Hacker Read

snowwrestler · 2014-04-06 18:38:14+00:00

> Consider a blog which gets posted to once a week. Do you really need dynamic processing for every page render 24/7/365? Well, that's the way it works.

Isn't this the exact problem that a reverse proxy cache solves?

reply

lazyjones | karma 5054 | avg karma 1.69 · | 2014-11-24 14:48:05+00:00

> Doing this is a horrible waste of resources.

It's not really: we don't have a proper caching infrastructure anyway to conserve both CPU cycles and bandwidth by allowing the whole page to be cached and just minor fragments to be loaded dynamically. Back in the days, when most individuals/offices/ISPs would have some sort of cascaded Squid setup, it was more helpful.

As for caching in the client itself: possible and useful (provided the user will load the page many times per day), but not helping with the "re-rendering for each user" part as far as bandwidth is concerned.

The rendering effort itself is largely a non-issue. If your web framework is inefficient and you run out of juice on the server side, you can simply cache the static parts of your page with memcached or even use some setup with ESI on a load balancer.

reply

busymom0 | karma 4982 | avg karma 2.44 · | 2021-08-02 05:53:05

> The biggest thing we do to help ourselves when we're under attack is making sure that the pages being ddosed (homepage, etc) is being cached by them.

What about pages which can't be cached? For example an updated comment feed? How would you deal with dynamic data?

reply

locutous | karma 79 | avg karma 1.13 · | 2022-11-27 12:00:05

> Take Wordpress as an example. There really should not be a need to cache a Wordpress site. But some of the most popular plugins are those that cache.

Caching gives sites about two orders of magnitude speed uplift in my experience. Sometimes more. Especially if you are building the pages live and compressing them.

Brotli -11 is really really expensive and egress data transfer is one of the more expensive commodities to purchase from cloud venders.

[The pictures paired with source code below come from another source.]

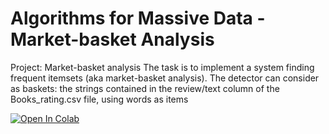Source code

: # Algorithms for Massive Data - Market-basket Analysis

Project: Market-basket analysis
The task is to implement a system finding frequent itemsets (aka market-basket analysis). The detector can consider as baskets: 
the strings contained in the review/text column of the Books_rating.csv file, using words as items

[![Open In Colab](https://colab.research.google.com/assets/colab-badge.svg)](https://colab.research.google.com/github/tuonome/progetto/blob/main/notebooks/market_basket_analysis.ipynb)
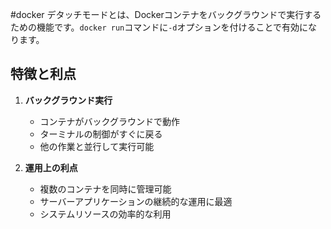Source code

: #docker 
デタッチモードとは、Dockerコンテナをバックグラウンドで実行するための機能です。`docker run`コマンドに`-d`オプションを付けることで有効になります。

## 特徴と利点

1. **バックグラウンド実行**
    
    - コンテナがバックグラウンドで動作
    - ターミナルの制御がすぐに戻る
    - 他の作業と並行して実行可能
2. **運用上の利点**
    
    - 複数のコンテナを同時に管理可能
    - サーバーアプリケーションの継続的な運用に最適
    - システムリソースの効率的な利用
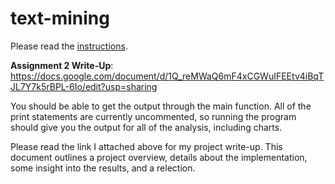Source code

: # text-mining

Please read the [instructions](instructions.md).

**Assignment 2 Write-Up**: https://docs.google.com/document/d/1Q_reMWaQ6mF4xCGWuIFEEtv4iBqTJL7Y7k5rBPL-6Io/edit?usp=sharing

You should be able to get the output through the main function. All of the print statements are currently uncommented, so running the program should give you the output for all of the analysis, including charts.

Please read the link I attached above for my project write-up. This document outlines a project overview, details about the implementation, some insight into the results, and a relection.
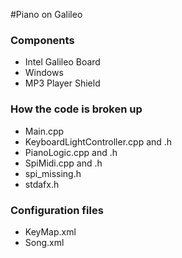 #Piano on Galileo

### Components
- Intel Galileo Board
- Windows
- MP3 Player Shield

### How the code is broken up
- Main.cpp
- KeyboardLightController.cpp and .h
- PianoLogic.cpp and .h
- SpiMidi.cpp and .h
- spi_missing.h
- stdafx.h

### Configuration files
- KeyMap.xml
- Song.xml
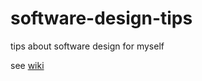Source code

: # software-design-tips
tips about software design for myself

see [wiki](https://github.com/bigw00d/software-design/wiki)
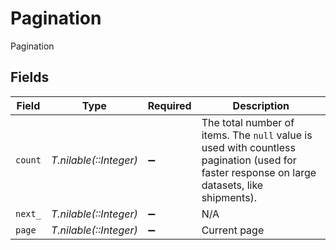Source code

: # Pagination

Pagination


## Fields

| Field                                                                                                                                       | Type                                                                                                                                        | Required                                                                                                                                    | Description                                                                                                                                 |
| ------------------------------------------------------------------------------------------------------------------------------------------- | ------------------------------------------------------------------------------------------------------------------------------------------- | ------------------------------------------------------------------------------------------------------------------------------------------- | ------------------------------------------------------------------------------------------------------------------------------------------- |
| `count`                                                                                                                                     | *T.nilable(::Integer)*                                                                                                                      | :heavy_minus_sign:                                                                                                                          | The total number of items. The `null` value is used with countless pagination (used for faster response on large datasets, like shipments). |
| `next_`                                                                                                                                     | *T.nilable(::Integer)*                                                                                                                      | :heavy_minus_sign:                                                                                                                          | N/A                                                                                                                                         |
| `page`                                                                                                                                      | *T.nilable(::Integer)*                                                                                                                      | :heavy_minus_sign:                                                                                                                          | Current page                                                                                                                                |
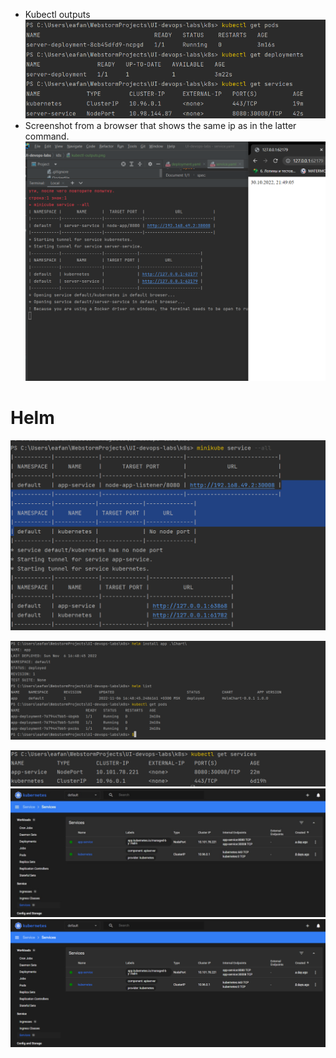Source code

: - Kubectl outputs
![outputs](__lab_9_kubectl_report_figures__/kubectl-outputs.png)
- Screenshot from a browser that shows the same ip as in the latter command.
![browser](__lab_9_kubectl_report_figures__/minikube-service-all.png)

# Helm
![browser](__lab10_helm_figures__/minikube.png)

![browser](__lab10_helm_figures__/run3replicas_helm_install.png)

![browser](__lab10_helm_figures__/services.png)
![browser](__lab10_helm_figures__/services_chart.png)
![browser](__lab10_helm_figures__/deployments.png)



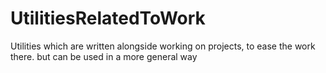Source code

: # UtilitiesRelatedToWork
Utilities which are written alongside working on projects, to ease the work there. but can be used in a more general way
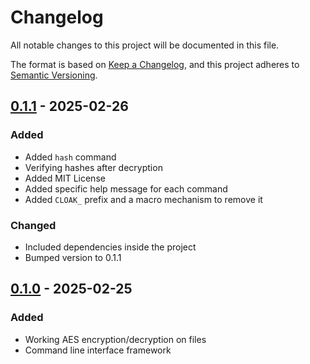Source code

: # Changelog

All notable changes to this project will be documented in this file.

The format is based on [Keep a Changelog](https://keepachangelog.com/en/1.1.0/), and this project adheres to [Semantic Versioning](https://semver.org/spec/v2.0.0.html).


## [0.1.1] - 2025-02-26 

### Added

- Added `hash` command
- Verifying hashes after decryption
- Added MIT License
- Added specific help message for each command
- Added `CLOAK_` prefix and a macro mechanism to remove it

### Changed

- Included dependencies inside the project
- Bumped version to 0.1.1


## [0.1.0] - 2025-02-25 

### Added

- Working AES encryption/decryption on files
- Command line interface framework


[0.1.0]: https://github.com/KDesp73/cloak/releases/tag/v0.1.0
[0.1.1]: https://github.com/KDesp73/cloak/releases/tag/v0.1.1

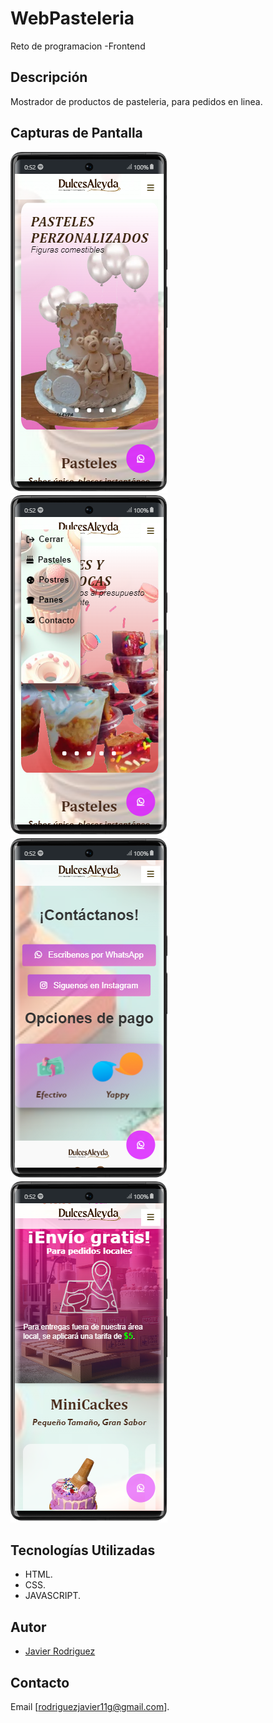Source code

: # WebPasteleria

Reto de programacion -Frontend

## Descripción
Mostrador de productos de pasteleria, para pedidos en linea.


## Capturas de Pantalla
![Tab - Inicio](/cap1.png)
![Tab - Menu](/cap2.png)
![Tab - Body](/cap3.png)
![Tab - Contacto](/cap4.png)

## Tecnologías Utilizadas
- HTML.
- CSS.
- JAVASCRIPT.

## Autor
- [Javier Rodriguez](https://github.com/Javier02R) 

## Contacto
Email [rodriguezjavier11g@gmail.com].
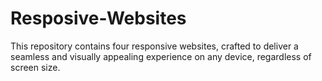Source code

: # Resposive-Websites
This repository contains four responsive websites, crafted to deliver a seamless and visually appealing experience on any device, regardless of screen size.
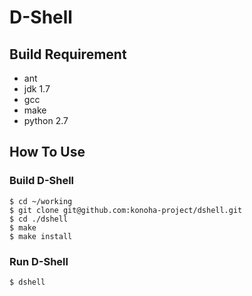 D-Shell
======

## Build Requirement

* ant
* jdk 1.7
* gcc
* make
* python 2.7

## How To Use

### Build D-Shell
    $ cd ~/working
    $ git clone git@github.com:konoha-project/dshell.git
    $ cd ./dshell
    $ make
    $ make install

### Run D-Shell

    $ dshell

Caching also reduces latency significantly - which is a much better user experience.

reply

lucaspiller | karma 4736 | avg karma 2.65 · | 2016-01-19 00:27:23

> The majority of the payload will be made up of dynamically generated (and non-ideal for caching) HTML

For a blog or CMS this is probably not the case. The majority of the page is going to be the same for all users. Maybe you have something at the top of tbe page showing the user is logged in, and admin links to edit it, but that's probably about as dynamic as you will get.

> Rendering apps on the client-side allows fetching partials and content data piecemeal, which is ideal for caching

Yes.. but why? 99% of websites aren't going to have enough traffic that this would cause load issues on the server. On the client the browser probably does a better job of caching pages than you could.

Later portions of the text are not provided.